## EXERCISE OBJECTIVE:
Say how many lines of the listing below include "ледникового". Write only that number.

## SUPPLIED ENTRIES:
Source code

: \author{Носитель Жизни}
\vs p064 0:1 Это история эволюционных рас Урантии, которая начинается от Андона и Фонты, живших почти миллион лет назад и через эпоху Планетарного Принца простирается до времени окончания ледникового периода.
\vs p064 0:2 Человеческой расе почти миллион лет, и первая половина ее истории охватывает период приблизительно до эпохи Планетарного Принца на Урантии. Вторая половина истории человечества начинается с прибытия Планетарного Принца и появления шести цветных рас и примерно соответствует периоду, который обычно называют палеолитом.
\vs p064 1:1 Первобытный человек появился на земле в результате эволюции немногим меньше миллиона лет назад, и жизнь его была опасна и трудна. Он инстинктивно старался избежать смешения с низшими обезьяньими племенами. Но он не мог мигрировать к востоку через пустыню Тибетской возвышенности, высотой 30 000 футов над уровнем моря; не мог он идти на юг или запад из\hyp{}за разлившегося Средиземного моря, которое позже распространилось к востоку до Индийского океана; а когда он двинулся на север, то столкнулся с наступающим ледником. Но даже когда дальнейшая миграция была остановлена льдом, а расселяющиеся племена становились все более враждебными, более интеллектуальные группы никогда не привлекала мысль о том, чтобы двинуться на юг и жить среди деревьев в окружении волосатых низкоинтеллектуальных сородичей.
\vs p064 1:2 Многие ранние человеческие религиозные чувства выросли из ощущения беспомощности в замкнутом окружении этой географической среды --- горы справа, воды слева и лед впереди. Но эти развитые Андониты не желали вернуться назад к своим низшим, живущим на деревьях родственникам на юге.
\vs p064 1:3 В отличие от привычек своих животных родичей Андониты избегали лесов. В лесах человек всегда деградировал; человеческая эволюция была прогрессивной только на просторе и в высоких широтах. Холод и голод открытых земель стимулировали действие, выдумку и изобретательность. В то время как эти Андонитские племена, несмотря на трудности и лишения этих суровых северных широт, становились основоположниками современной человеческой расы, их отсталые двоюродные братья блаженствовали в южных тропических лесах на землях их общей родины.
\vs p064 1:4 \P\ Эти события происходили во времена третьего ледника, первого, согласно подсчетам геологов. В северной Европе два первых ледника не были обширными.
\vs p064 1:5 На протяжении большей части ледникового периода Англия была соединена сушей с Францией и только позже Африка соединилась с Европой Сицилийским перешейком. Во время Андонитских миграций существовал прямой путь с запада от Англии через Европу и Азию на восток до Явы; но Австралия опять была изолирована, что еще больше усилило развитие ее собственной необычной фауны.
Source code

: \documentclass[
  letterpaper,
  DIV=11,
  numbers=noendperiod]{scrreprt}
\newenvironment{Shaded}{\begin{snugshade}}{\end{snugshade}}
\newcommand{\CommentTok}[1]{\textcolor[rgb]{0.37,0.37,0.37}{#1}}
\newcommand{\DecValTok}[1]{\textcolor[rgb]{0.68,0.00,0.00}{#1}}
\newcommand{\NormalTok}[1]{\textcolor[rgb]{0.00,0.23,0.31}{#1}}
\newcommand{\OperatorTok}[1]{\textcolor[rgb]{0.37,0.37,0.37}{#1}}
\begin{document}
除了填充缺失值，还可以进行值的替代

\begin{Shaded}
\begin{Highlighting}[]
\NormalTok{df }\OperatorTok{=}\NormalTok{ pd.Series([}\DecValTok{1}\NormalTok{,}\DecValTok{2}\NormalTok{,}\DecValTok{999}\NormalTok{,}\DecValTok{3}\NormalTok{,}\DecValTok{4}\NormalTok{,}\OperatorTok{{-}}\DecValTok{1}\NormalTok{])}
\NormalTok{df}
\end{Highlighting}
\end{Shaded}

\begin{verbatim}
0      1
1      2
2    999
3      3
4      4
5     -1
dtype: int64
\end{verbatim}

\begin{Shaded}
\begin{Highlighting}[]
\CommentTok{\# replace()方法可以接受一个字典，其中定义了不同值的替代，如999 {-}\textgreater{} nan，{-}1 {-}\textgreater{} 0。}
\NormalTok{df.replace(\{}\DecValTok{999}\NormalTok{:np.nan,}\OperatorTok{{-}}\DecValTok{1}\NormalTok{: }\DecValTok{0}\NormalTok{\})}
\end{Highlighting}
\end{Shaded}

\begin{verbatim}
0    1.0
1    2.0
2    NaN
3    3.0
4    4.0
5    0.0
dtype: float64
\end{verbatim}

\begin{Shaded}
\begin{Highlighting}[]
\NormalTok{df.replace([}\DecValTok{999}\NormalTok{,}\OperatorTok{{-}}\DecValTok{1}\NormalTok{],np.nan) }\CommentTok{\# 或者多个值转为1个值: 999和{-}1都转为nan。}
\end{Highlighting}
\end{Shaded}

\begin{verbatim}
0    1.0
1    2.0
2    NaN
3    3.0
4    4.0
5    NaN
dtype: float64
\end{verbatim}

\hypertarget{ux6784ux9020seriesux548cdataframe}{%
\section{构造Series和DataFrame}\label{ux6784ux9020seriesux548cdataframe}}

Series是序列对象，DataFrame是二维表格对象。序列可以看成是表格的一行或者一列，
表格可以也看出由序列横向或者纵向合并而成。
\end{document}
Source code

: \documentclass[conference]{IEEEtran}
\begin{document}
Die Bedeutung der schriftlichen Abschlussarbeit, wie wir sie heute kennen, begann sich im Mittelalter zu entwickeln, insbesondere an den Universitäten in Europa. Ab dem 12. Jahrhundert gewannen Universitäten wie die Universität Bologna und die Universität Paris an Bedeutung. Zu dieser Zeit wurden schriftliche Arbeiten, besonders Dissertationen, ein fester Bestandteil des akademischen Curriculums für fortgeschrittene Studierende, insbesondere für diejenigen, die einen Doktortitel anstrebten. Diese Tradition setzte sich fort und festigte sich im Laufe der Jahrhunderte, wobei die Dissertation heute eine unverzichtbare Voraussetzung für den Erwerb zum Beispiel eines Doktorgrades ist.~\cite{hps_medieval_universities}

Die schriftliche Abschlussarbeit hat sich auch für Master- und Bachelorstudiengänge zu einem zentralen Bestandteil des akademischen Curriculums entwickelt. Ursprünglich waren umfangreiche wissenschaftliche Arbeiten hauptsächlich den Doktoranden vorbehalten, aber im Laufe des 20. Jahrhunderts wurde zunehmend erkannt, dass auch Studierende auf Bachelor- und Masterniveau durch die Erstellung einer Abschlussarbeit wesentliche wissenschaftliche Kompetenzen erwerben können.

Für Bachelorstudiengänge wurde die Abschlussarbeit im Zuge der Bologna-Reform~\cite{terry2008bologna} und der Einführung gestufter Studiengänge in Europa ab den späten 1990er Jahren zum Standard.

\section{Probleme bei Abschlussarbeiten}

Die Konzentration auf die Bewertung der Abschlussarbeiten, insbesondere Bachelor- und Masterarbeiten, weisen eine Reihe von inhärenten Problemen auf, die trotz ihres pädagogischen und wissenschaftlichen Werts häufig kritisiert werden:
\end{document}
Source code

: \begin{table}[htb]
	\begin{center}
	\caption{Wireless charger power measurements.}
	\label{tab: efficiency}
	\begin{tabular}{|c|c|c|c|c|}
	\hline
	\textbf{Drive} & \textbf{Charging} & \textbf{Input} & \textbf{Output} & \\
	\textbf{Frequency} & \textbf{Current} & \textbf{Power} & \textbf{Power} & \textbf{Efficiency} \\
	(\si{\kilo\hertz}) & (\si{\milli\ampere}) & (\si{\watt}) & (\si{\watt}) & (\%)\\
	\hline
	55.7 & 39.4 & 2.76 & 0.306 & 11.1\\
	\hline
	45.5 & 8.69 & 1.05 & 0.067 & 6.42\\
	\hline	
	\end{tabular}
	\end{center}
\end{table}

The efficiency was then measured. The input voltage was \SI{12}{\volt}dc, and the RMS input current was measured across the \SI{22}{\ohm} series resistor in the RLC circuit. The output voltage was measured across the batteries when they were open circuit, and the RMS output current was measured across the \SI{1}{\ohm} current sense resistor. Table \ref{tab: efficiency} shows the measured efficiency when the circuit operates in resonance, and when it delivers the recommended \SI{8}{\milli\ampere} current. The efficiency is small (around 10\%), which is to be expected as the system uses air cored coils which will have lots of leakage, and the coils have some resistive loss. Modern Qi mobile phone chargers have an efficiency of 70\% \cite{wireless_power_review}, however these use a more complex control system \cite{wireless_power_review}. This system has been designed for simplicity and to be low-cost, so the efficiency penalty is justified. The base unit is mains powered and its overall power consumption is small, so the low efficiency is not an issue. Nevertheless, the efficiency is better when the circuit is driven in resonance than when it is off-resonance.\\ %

## EXERCISE RESULT:
2